L’océan et la cryosphère

Dans le rapport spécial intitulé Special Report on the Ocean and Cryosphere in a Changing Climate (SROCC), plus de 100 auteurs de 36 pays (dont la Suisse) ont répertorié l'état des connaissances sur les changements dans les océans et dans la cryosphère au cours du changement climatique passé et futur. Le terme cryosphère désigne les composantes gelées du système climatique à la surface des terres et des océans. Il s'agit notamment de la neige, des glaciers, des calottes glaciaires polaires, du pergélisol et de la glace de mer.

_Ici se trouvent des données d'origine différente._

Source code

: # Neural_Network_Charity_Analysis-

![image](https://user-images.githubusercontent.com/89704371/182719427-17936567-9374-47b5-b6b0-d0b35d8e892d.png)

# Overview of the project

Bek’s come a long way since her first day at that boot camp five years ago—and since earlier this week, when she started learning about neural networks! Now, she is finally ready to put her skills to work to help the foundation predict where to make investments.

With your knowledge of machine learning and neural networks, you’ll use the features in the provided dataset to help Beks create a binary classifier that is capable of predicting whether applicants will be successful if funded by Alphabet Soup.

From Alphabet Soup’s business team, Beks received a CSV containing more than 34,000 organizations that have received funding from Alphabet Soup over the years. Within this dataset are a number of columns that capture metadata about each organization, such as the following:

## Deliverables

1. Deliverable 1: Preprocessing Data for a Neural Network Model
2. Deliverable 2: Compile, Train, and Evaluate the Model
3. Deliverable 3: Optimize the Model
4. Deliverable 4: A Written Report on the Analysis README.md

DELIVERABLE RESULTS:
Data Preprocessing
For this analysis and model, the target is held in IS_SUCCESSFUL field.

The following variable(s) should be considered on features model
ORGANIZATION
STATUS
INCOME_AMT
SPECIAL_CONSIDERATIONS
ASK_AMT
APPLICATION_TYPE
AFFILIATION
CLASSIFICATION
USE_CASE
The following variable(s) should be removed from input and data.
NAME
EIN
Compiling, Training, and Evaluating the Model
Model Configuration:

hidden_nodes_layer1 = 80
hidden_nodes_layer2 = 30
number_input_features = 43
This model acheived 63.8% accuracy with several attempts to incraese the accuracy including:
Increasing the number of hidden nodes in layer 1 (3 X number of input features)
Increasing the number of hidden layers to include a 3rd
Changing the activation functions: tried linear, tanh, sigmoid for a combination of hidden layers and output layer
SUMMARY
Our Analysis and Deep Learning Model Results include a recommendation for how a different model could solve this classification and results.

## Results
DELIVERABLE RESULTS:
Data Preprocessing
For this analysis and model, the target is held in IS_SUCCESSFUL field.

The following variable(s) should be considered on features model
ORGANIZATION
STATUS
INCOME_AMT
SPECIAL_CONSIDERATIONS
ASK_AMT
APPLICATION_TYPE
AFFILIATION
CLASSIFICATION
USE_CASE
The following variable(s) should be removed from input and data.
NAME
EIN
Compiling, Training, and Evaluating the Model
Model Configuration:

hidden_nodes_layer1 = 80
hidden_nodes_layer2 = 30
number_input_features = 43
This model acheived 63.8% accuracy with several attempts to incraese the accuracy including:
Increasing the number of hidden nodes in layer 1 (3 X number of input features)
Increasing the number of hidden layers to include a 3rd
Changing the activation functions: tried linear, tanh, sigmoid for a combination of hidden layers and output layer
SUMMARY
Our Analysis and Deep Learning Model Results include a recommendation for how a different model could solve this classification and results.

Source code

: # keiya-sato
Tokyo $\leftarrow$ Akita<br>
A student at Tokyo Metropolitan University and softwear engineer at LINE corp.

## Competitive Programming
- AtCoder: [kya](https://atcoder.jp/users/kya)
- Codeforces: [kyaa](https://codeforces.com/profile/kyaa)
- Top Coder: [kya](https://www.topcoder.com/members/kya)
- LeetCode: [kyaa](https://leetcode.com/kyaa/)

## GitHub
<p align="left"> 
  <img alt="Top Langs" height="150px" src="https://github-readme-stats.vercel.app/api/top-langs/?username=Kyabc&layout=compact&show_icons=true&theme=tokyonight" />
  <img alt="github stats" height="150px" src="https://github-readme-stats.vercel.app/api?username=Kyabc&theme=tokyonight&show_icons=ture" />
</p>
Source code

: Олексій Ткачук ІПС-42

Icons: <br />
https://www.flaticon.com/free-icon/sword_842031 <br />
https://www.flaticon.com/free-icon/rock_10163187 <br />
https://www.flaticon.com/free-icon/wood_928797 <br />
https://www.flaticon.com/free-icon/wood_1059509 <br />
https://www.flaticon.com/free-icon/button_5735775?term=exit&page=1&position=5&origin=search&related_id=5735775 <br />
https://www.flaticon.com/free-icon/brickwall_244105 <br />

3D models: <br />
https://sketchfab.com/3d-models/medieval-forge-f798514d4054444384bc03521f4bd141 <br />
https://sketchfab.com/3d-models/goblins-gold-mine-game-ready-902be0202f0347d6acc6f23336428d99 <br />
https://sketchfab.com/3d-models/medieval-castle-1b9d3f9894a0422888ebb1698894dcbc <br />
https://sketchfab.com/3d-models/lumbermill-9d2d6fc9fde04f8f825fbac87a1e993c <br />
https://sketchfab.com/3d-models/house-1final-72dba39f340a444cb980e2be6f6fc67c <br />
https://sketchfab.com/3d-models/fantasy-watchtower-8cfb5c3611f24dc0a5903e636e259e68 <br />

L'océan et la cryosphère sont reliés par le cycle global de l'eau : les masses de neige et de glace fondantes s'écoulent sous forme d'eau vers ou sous la surface terrestre. La partie qui ne s'évapore pas dans l'atmosphère en cours de route est rejetée dans l'océan. De là, une partie de l'eau s'évapore et peut ensuite alimenter à nouveau la cryosphère sous forme de neige. À long terme et dans un climat stable, un équilibre avec des réserves stables de neige et de glace est établi. Si cet équilibre est perturbé par le réchauffement à long terme, par exemple, les réserves de neige et de glace continentales peuvent diminuer et l'eau de fonte supplémentaire peut contribuer à l'élévation du niveau de la mer. Une exception est d'ailleurs la fonte des glaces de mer, qui n'entraîne pas une élévation directe du niveau de la mer, puisque la glace flottante déplace autant de volume que son eau de fonte en absorbe par la suite.

Modifications antérieures

Le SROCC montre maintenant clairement que le déséquilibre décrit est bien réel. Le réchauffement de la planète depuis le milieu du XIXe siècle a entraîné une baisse importante des volumes de neige et de glace dans le monde et une augmentation des températures du pergélisol. Aujourd'hui, la fonte des masses de neige et de glace est la principale cause de l'élévation du niveau mondial des mers. Il a augmenté d'environ 19 cm depuis 1900, bien que la hausse se soit fortement accélérée au cours des dernières décennies. La glace de mer arctique est également en recul. Entre-temps, les masses océaniques se sont également réchauffées considérablement et sont de plus en plus acidifiantes en raison de l'absorption d'une partie des émissions humaines de CO2.

Que nous réserve l'avenir ?

Dans l'avenir, certaines de ces tendances observées continueront de s'intensifier. Si les émissions de gaz à effet de serre continuent d'être élevées, les glaciers du monde perdront plus de 30 % de leur masse actuelle d'ici la fin du siècle. Dans les régions de latitudes moyennes où la glaciation est faible, comme les Alpes, la perte de masse sera supérieure à 80 %. La couverture de neige saisonnière diminuera considérablement, surtout dans les régions basses, et la glace de mer de l'Arctique continuera de reculer considérablement. Les calottes glaciaires de l'Antarctique et du Groenland perdront considérablement en masse et contribueront en grande partie à l'élévation prévue du niveau mondial de la mer de 84 cm d'ici 2100. Après 2100, l'élévation du niveau de la mer sera supérieure à un mètre.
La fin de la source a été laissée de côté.